There's much contention around what this sound entails; fans and journalists alike have long used the term to describe the output of an ever-growing list of producers and DJs, but speak to any of them, and they will profess that such a thing doesn't exist. When listening to Barac's productions, there's certainly a particular groove and rhythm that connects them, and this no doubt stems from his personality itself, but each track brings with it a distinct feeling or mood.
Perhaps the greatest factor in the man's music is that this mood is not always necessarily a happy one. Listeners can feel any range of emotions from ecstasy to melancholy, sometimes in the same track. His own label is called Moment, which relates to the moments that happen on the dancefloor and the way his long winding loops often build to specific moments.
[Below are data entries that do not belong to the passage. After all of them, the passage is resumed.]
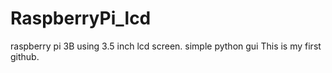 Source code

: # RaspberryPi_lcd
raspberry pi 3B using 3.5 inch lcd screen. simple python gui
This is my first github.
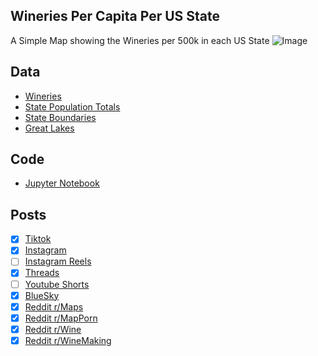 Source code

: ## Wineries Per Capita Per US State
A Simple Map showing the Wineries per 500k in each US State
![Image](https://drive.google.com/uc?export=view&id=155zJgNQLv34fcr_JjXYz3nnnNhSrN8Lg)

## Data
* [Wineries](https://winemaps.com/api/wine-maps-winery)
* [State Population Totals](https://www.census.gov/data/tables/time-series/demo/popest/2020s-state-total.html)
* [State Boundaries](https://www.census.gov/geographies/mapping-files/time-series/geo/carto-boundary-file.html)
* [Great Lakes](https://usicecenter.gov/Products/GreatLakesData)

## Code
* [Jupyter Notebook](FormatData.ipynb)

## Posts
- [x] [Tiktok](https://www.tiktok.com/@vinemapper/video/7441834675628281131)
- [x] [Instagram](https://www.instagram.com/p/DDAhtrczbYS/)
- [ ] [Instagram Reels]()
- [x] [Threads](https://www.threads.net/@vinemapper/post/DDAhuOYz6Uw)
- [ ] [Youtube Shorts]()
- [x] [BlueSky](https://bsky.app/profile/vinemapper.bsky.social/post/3lc6vdzajmk26)
- [x] [Reddit r/Maps](https://www.reddit.com/r/Maps/comments/1h3hdcy/wineries_per_500k/)
- [x] [Reddit r/MapPorn](https://www.reddit.com/r/MapPorn/comments/1h3hcut/wineries_per_500k_people/)
- [x] [Reddit r/Wine](https://www.reddit.com/r/wine/comments/1h3l2w2/wineries_per_500k_people/)
- [x] [Reddit r/WineMaking](https://www.reddit.com/r/winemaking/comments/1h3hee2/wineries_per_500k_people/)
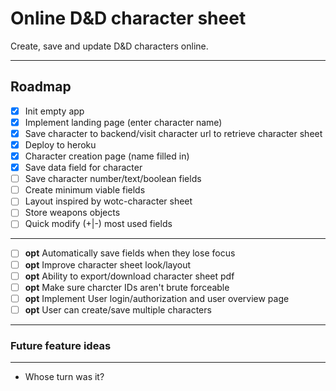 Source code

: # Online D&D character sheet
Create, save and update D&D characters online.  

---------  
## Roadmap  

- [x]  Init empty app
- [x]  Implement landing page (enter character name)
- [x]  Save character to backend/visit character url to retrieve character sheet
- [x]  Deploy to heroku
- [x]  Character creation page (name filled in)
- [x]  Save data field for character
- [ ]  Save character number/text/boolean fields
- [ ]  Create minimum viable fields
- [ ]  Layout inspired by wotc-character sheet
- [ ]  Store weapons objects
- [ ]  Quick modify (+|-) most used fields
--------
- [ ]  **opt** Automatically save fields when they lose focus
- [ ]  **opt** Improve character sheet look/layout
- [ ]  **opt** Ability to export/download character sheet pdf
- [ ]  **opt** Make sure charcter IDs aren't brute forceable
- [ ]  **opt**  Implement User login/authorization and user overview page
- [ ]  **opt**  User can create/save multiple characters

--------  
### Future feature ideas  
--------  
  - Whose turn was it?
Though Barac is widely regarded as one of Eastern Europe’s best DJs, it was as a producer that he caught most people’s attention. If you’ve been to see any of [a:rpia:r] play in recent years it’s likely you’ll have heard some of Barac’s tunes – some of these instantly recognisable, but many more that may never see a release. Before he joins Digby and Craig Richards in Room One next weekend, we rounded out some of his best productions to date.
Voyetra – Barac [Naural]
Voyetra is one of Barac’s shining jewels, and it’s also been described as one of the best minimal tracks out there. Using a perfectly syncopated irregular loop and a peppering of a short vocal, it bursts into a colourful melody, lifting the listener into something like a dream. It’s gone at once, only to burst through again. Released in 2013 via Naural, its simplicity is its charm.
490 – Barac [Midi Records Romania]
Out on Midi Records Romania, a small label born out of Cluj’s Club Midi, 490 is a lesson in restraint. Simple looping rhtyhms wind round drifting hooks and melodies, while that haunting Casablanca sample peeps through intermittently. Perfect for the after party, or the night’s calmer moments.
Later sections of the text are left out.